Terror had paralyzed him and made him start sweating. Should he kill a man like that, in cold blood, to prove his loyalty to a grandiose cause? Was this the ruthlessness with which you had to treat the enemies of the people in the land of justice? What did that have to do with Trotsky’s betrayals, with the excesses of the Spanish fascists? No, he told himself, the order would come, they would stop him, they would all laugh, and he moved the dagger a few more inches until it was in the position to attack. And then he didn’t think about it anymore: he launched his weapon hand in search of the beggar’s abdomen and found that, at that moment, he was Soldier 13, that Ramón Mercader had disappeared, that he was fulfilling the first sacred principle: obedience. The dagger continued its journey in pursuit of a defenseless man, paralyzed by fear, and when it was about to sink into his abdomen, over which the man’s hands were crossed in an attempt to protect himself, those same hands moved at an inconceivable speed, diverted the course of the piece of steel, and Soldier 13 received a very strong kick in the chin, which toppled him backward, unconscious.

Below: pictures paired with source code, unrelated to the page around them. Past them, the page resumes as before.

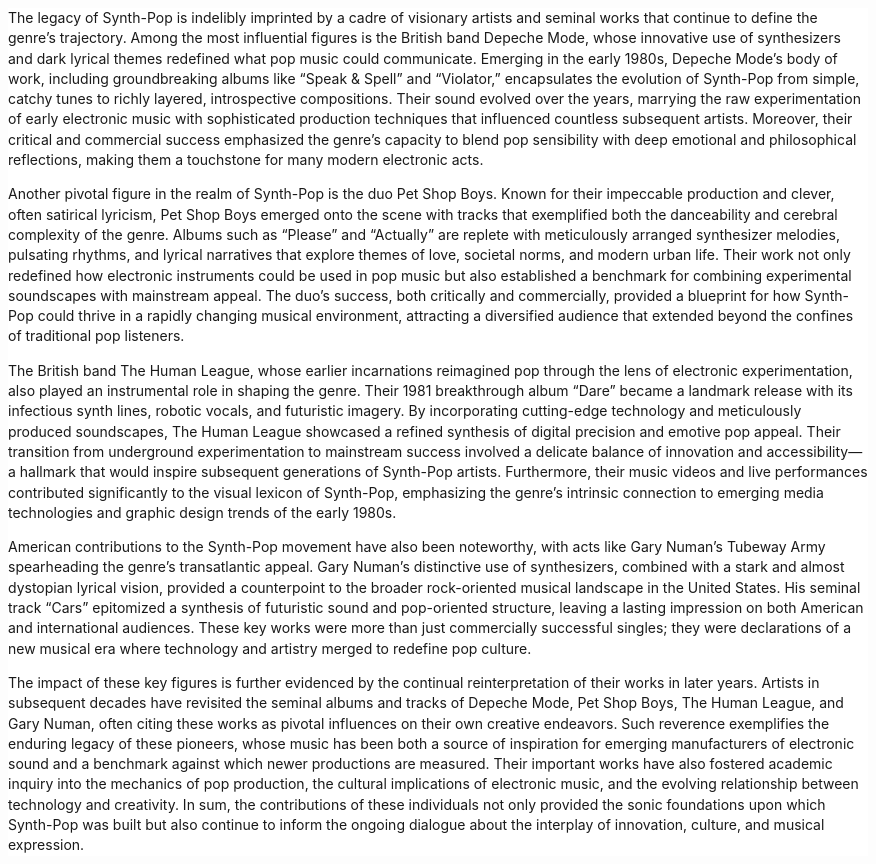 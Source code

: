 The legacy of Synth-Pop is indelibly imprinted by a cadre of visionary artists and seminal works that continue to define the genre’s trajectory. Among the most influential figures is the British band Depeche Mode, whose innovative use of synthesizers and dark lyrical themes redefined what pop music could communicate. Emerging in the early 1980s, Depeche Mode’s body of work, including groundbreaking albums like “Speak & Spell” and “Violator,” encapsulates the evolution of Synth-Pop from simple, catchy tunes to richly layered, introspective compositions. Their sound evolved over the years, marrying the raw experimentation of early electronic music with sophisticated production techniques that influenced countless subsequent artists. Moreover, their critical and commercial success emphasized the genre’s capacity to blend pop sensibility with deep emotional and philosophical reflections, making them a touchstone for many modern electronic acts.  

Another pivotal figure in the realm of Synth-Pop is the duo Pet Shop Boys. Known for their impeccable production and clever, often satirical lyricism, Pet Shop Boys emerged onto the scene with tracks that exemplified both the danceability and cerebral complexity of the genre. Albums such as “Please” and “Actually” are replete with meticulously arranged synthesizer melodies, pulsating rhythms, and lyrical narratives that explore themes of love, societal norms, and modern urban life. Their work not only redefined how electronic instruments could be used in pop music but also established a benchmark for combining experimental soundscapes with mainstream appeal. The duo’s success, both critically and commercially, provided a blueprint for how Synth-Pop could thrive in a rapidly changing musical environment, attracting a diversified audience that extended beyond the confines of traditional pop listeners.  

The British band The Human League, whose earlier incarnations reimagined pop through the lens of electronic experimentation, also played an instrumental role in shaping the genre. Their 1981 breakthrough album “Dare” became a landmark release with its infectious synth lines, robotic vocals, and futuristic imagery. By incorporating cutting-edge technology and meticulously produced soundscapes, The Human League showcased a refined synthesis of digital precision and emotive pop appeal. Their transition from underground experimentation to mainstream success involved a delicate balance of innovation and accessibility—a hallmark that would inspire subsequent generations of Synth-Pop artists. Furthermore, their music videos and live performances contributed significantly to the visual lexicon of Synth-Pop, emphasizing the genre’s intrinsic connection to emerging media technologies and graphic design trends of the early 1980s.  

American contributions to the Synth-Pop movement have also been noteworthy, with acts like Gary Numan’s Tubeway Army spearheading the genre’s transatlantic appeal. Gary Numan’s distinctive use of synthesizers, combined with a stark and almost dystopian lyrical vision, provided a counterpoint to the broader rock-oriented musical landscape in the United States. His seminal track “Cars” epitomized a synthesis of futuristic sound and pop-oriented structure, leaving a lasting impression on both American and international audiences. These key works were more than just commercially successful singles; they were declarations of a new musical era where technology and artistry merged to redefine pop culture.  

The impact of these key figures is further evidenced by the continual reinterpretation of their works in later years. Artists in subsequent decades have revisited the seminal albums and tracks of Depeche Mode, Pet Shop Boys, The Human League, and Gary Numan, often citing these works as pivotal influences on their own creative endeavors. Such reverence exemplifies the enduring legacy of these pioneers, whose music has been both a source of inspiration for emerging manufacturers of electronic sound and a benchmark against which newer productions are measured. Their important works have also fostered academic inquiry into the mechanics of pop production, the cultural implications of electronic music, and the evolving relationship between technology and creativity. In sum, the contributions of these individuals not only provided the sonic foundations upon which Synth-Pop was built but also continue to inform the ongoing dialogue about the interplay of innovation, culture, and musical expression.

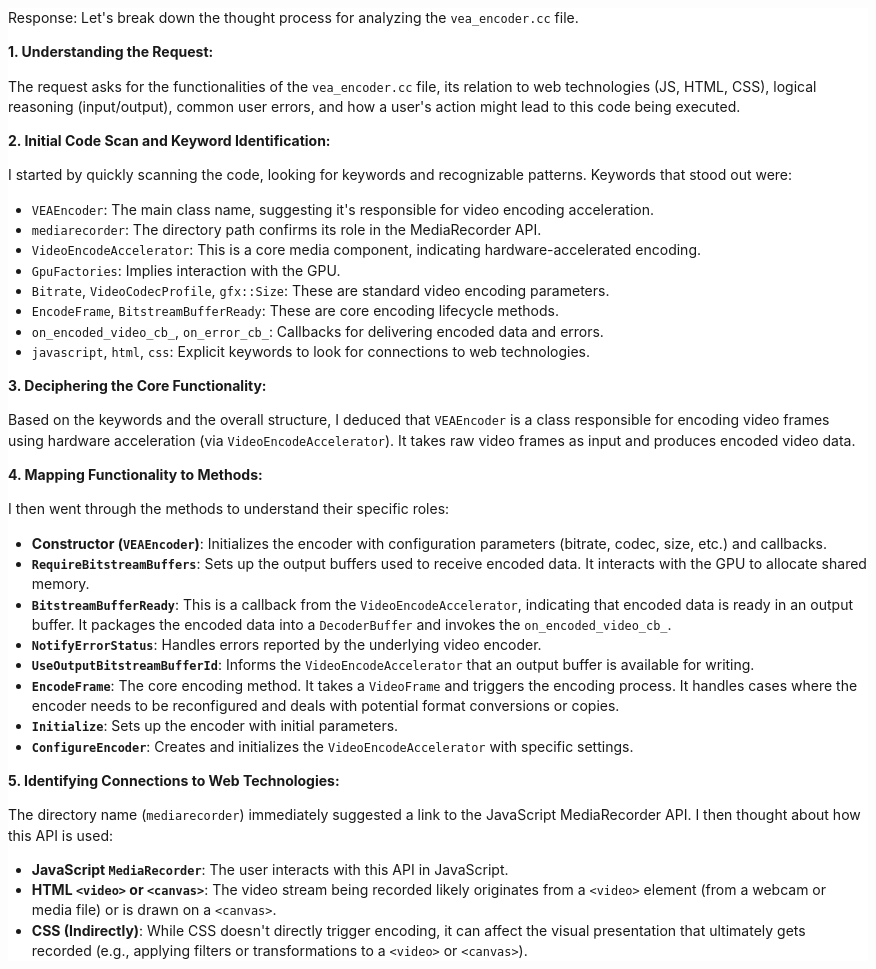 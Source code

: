 Response:
Let's break down the thought process for analyzing the `vea_encoder.cc` file.

**1. Understanding the Request:**

The request asks for the functionalities of the `vea_encoder.cc` file, its relation to web technologies (JS, HTML, CSS), logical reasoning (input/output), common user errors, and how a user's action might lead to this code being executed.

**2. Initial Code Scan and Keyword Identification:**

I started by quickly scanning the code, looking for keywords and recognizable patterns. Keywords that stood out were:

* `VEAEncoder`: The main class name, suggesting it's responsible for video encoding acceleration.
* `mediarecorder`: The directory path confirms its role in the MediaRecorder API.
* `VideoEncodeAccelerator`: This is a core media component, indicating hardware-accelerated encoding.
* `GpuFactories`: Implies interaction with the GPU.
* `Bitrate`, `VideoCodecProfile`, `gfx::Size`: These are standard video encoding parameters.
* `EncodeFrame`, `BitstreamBufferReady`:  These are core encoding lifecycle methods.
* `on_encoded_video_cb_`, `on_error_cb_`: Callbacks for delivering encoded data and errors.
* `javascript`, `html`, `css`: Explicit keywords to look for connections to web technologies.

**3. Deciphering the Core Functionality:**

Based on the keywords and the overall structure, I deduced that `VEAEncoder` is a class responsible for encoding video frames using hardware acceleration (via `VideoEncodeAccelerator`). It takes raw video frames as input and produces encoded video data.

**4. Mapping Functionality to Methods:**

I then went through the methods to understand their specific roles:

* **Constructor (`VEAEncoder`)**:  Initializes the encoder with configuration parameters (bitrate, codec, size, etc.) and callbacks.
* **`RequireBitstreamBuffers`**: Sets up the output buffers used to receive encoded data. It interacts with the GPU to allocate shared memory.
* **`BitstreamBufferReady`**: This is a callback from the `VideoEncodeAccelerator`, indicating that encoded data is ready in an output buffer. It packages the encoded data into a `DecoderBuffer` and invokes the `on_encoded_video_cb_`.
* **`NotifyErrorStatus`**: Handles errors reported by the underlying video encoder.
* **`UseOutputBitstreamBufferId`**:  Informs the `VideoEncodeAccelerator` that an output buffer is available for writing.
* **`EncodeFrame`**: The core encoding method. It takes a `VideoFrame` and triggers the encoding process. It handles cases where the encoder needs to be reconfigured and deals with potential format conversions or copies.
* **`Initialize`**: Sets up the encoder with initial parameters.
* **`ConfigureEncoder`**:  Creates and initializes the `VideoEncodeAccelerator` with specific settings.

**5. Identifying Connections to Web Technologies:**

The directory name (`mediarecorder`) immediately suggested a link to the JavaScript MediaRecorder API. I then thought about how this API is used:

* **JavaScript `MediaRecorder`**: The user interacts with this API in JavaScript.
* **HTML `<video>` or `<canvas>`**: The video stream being recorded likely originates from a `<video>` element (from a webcam or media file) or is drawn on a `<canvas>`.
* **CSS (Indirectly)**: While CSS doesn't directly trigger encoding, it can affect the visual presentation that ultimately gets recorded (e.g., applying filters or transformations to a `<video>` or `<canvas>`).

  In just a few weeks, Soldier 13 became aware of a mutation in the colors of his consciousness. As the theoretical classes were filling his brain with philosophical, historical, and political arguments to make his faith unbreakable, the sessions with the psychologists were draining his mind of the deadweight of experiences, memories, fears, and illusions forged over the course of a life and of a past that he detached himself from as if they were skinning him. He was overwhelmed to see how his personal history was becoming a foggy haze and how even recent events, like Kotov’s last recommendations before he returned to Spain, seemed so diffuse that he sometimes asked himself if he hadn’t lived them in another remote and murky existence.

  During those months was when Ramón really began to stop being Ramón and only became him again when the man they were turning him into was suffocating and, to save him, the former Ramón Mercader had to come to the surface. Or whenever they ordered him to go out and get some sun. But he was never again the same Ramón Mercader del Río.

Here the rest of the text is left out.